A Day Called X
|A Day Called X|
|Narrated by||Glenn Ford|
|Country of origin||United States|
|Running time||30 minutes|
A Day Called X is a dramatized CBS documentary film set in Portland, Oregon, in which the entire city is evacuated in anticipation of a nuclear air raid, after Soviet bombers had been detected by radar stations to the north; it details the activation of the city's civil defense protocols and leads up to the moment before the attack (the ending is left intentionally unknown). The operations were run from the Kelly Butte Bunker, which was the EOC during the time. It was filmed in September 1957 and aired December 8 of that year. Apart from presenter/narrator Glenn Ford, none of the people shown are actors. They are locals of Portland shown in their real jobs, including Mayor Terry Schrunk.

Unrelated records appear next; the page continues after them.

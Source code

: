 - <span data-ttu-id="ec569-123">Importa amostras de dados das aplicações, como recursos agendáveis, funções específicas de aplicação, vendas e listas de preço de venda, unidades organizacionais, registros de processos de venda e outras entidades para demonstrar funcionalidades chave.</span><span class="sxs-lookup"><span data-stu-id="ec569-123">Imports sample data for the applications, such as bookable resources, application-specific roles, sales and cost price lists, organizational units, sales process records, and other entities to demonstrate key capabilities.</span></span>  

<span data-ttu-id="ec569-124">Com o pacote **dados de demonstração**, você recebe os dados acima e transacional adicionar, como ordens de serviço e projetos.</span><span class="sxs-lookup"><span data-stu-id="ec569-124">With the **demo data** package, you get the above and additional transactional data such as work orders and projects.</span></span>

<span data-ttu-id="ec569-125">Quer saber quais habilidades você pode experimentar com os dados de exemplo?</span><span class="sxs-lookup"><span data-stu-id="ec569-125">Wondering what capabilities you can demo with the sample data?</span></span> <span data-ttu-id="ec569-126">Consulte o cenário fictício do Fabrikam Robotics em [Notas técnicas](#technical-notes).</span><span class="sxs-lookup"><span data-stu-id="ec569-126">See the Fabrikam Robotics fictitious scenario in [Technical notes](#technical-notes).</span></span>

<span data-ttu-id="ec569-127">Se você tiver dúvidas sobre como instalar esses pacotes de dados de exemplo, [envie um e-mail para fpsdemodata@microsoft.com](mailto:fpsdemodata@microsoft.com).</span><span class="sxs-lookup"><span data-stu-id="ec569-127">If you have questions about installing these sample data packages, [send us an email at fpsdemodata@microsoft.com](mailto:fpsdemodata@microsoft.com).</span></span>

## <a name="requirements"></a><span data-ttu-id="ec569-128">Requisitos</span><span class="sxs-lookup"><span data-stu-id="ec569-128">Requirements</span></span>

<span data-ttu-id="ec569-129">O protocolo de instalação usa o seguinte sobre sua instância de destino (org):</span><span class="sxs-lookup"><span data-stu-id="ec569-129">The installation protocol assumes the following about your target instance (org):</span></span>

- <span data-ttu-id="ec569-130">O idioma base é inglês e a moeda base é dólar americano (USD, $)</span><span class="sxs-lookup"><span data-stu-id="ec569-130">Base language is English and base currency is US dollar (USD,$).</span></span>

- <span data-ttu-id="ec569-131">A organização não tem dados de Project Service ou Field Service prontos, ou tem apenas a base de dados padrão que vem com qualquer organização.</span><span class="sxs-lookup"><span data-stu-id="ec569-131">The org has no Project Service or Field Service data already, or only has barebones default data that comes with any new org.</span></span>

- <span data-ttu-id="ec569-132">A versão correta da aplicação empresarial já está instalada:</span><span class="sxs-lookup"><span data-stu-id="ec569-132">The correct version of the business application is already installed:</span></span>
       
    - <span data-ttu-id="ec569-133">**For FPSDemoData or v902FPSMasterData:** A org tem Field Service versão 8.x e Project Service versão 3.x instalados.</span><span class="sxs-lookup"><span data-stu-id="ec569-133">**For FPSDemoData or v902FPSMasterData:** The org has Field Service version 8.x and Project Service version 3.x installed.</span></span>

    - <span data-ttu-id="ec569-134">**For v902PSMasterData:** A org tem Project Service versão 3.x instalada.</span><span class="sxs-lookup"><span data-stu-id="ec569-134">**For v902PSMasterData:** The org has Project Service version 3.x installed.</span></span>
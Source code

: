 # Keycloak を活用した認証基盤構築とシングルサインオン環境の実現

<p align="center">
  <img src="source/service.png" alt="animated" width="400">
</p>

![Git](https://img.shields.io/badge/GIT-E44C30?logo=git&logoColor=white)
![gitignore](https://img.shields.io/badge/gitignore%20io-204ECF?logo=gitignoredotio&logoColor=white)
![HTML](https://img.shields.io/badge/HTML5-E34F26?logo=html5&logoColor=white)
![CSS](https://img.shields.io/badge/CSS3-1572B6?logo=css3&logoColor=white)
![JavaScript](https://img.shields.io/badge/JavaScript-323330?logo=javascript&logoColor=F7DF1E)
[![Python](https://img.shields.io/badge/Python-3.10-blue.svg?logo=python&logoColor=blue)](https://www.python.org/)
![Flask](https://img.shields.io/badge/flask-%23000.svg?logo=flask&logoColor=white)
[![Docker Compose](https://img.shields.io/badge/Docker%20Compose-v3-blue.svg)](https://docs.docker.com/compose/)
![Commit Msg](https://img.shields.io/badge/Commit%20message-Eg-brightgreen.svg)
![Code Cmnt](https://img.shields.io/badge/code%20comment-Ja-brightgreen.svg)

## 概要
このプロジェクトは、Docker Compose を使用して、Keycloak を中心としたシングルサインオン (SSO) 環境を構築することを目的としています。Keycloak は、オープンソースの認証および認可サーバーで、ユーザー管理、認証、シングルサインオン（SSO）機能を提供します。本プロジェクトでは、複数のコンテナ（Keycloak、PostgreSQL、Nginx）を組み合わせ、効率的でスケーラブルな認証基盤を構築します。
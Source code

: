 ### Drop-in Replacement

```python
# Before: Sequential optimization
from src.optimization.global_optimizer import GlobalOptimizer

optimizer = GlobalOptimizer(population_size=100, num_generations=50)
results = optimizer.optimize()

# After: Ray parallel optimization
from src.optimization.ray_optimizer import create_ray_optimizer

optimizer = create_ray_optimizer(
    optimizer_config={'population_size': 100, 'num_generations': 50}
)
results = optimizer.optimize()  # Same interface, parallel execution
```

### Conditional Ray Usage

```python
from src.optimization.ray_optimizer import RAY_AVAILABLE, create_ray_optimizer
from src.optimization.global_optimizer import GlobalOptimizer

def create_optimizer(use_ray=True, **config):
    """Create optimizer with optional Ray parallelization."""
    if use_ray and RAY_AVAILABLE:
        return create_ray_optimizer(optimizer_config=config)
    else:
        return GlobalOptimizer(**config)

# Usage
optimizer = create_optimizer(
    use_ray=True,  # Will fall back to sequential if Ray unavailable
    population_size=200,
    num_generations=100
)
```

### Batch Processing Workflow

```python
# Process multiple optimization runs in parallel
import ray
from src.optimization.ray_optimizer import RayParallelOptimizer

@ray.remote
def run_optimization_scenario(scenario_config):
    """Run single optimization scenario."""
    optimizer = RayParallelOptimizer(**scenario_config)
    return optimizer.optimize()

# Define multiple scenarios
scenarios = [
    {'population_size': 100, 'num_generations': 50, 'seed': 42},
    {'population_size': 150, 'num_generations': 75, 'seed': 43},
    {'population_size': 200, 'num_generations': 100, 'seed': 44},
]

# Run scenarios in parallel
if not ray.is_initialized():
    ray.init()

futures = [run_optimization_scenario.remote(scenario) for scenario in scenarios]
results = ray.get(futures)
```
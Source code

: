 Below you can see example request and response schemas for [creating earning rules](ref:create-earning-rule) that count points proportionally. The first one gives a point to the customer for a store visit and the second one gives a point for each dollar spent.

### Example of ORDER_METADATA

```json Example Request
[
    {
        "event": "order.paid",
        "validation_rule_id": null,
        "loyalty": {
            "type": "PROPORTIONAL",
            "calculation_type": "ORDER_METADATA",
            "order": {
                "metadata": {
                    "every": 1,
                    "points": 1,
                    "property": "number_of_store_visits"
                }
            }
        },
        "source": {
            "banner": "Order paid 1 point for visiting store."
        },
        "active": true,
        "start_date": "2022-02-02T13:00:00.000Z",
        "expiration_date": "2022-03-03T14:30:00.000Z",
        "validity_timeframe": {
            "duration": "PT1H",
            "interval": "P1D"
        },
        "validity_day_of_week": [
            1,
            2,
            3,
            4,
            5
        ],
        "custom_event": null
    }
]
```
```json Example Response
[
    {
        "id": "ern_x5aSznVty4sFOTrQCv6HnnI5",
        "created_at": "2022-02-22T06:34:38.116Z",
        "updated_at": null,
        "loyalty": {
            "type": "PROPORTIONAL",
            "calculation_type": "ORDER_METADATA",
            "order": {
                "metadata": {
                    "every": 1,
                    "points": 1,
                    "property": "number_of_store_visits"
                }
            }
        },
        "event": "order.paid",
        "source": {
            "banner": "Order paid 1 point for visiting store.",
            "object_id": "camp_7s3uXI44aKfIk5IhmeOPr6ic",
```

Its local re-broadcast in 2004 and appearance in the on-line Prelinger Archives attracted interest among local history buffs due to its extensive outside shots of the city, and the use of non-actor participants (local officials and broadcasters). Whenever one of these individuals is heard uttering warnings or statements regarding attack, the words "An attack is not actually taking place" are superimposed over the picture.
On September 27, 1955, Portland actually conducted an exercise evacuation of downtown called "Operation Greenlight", and the film is often misattributed to that year. Ford's narration, however, does make direct reference to the 1955 exercise.
- "IATSE Bulletin". IATSE District One History. December 1957.
- "Television: Review". TIME Magazine. December 16, 1957.
- "Review". Chicago Daily Tribune. December 8, 1957. p. NW16.
- pdxradio Message Board Archived July 5, 2007, at the Wayback Machine.
- "Portland Historical Timeline: 1952 to 2001". Portland Auditor's Office. Retrieved August 13, 2009.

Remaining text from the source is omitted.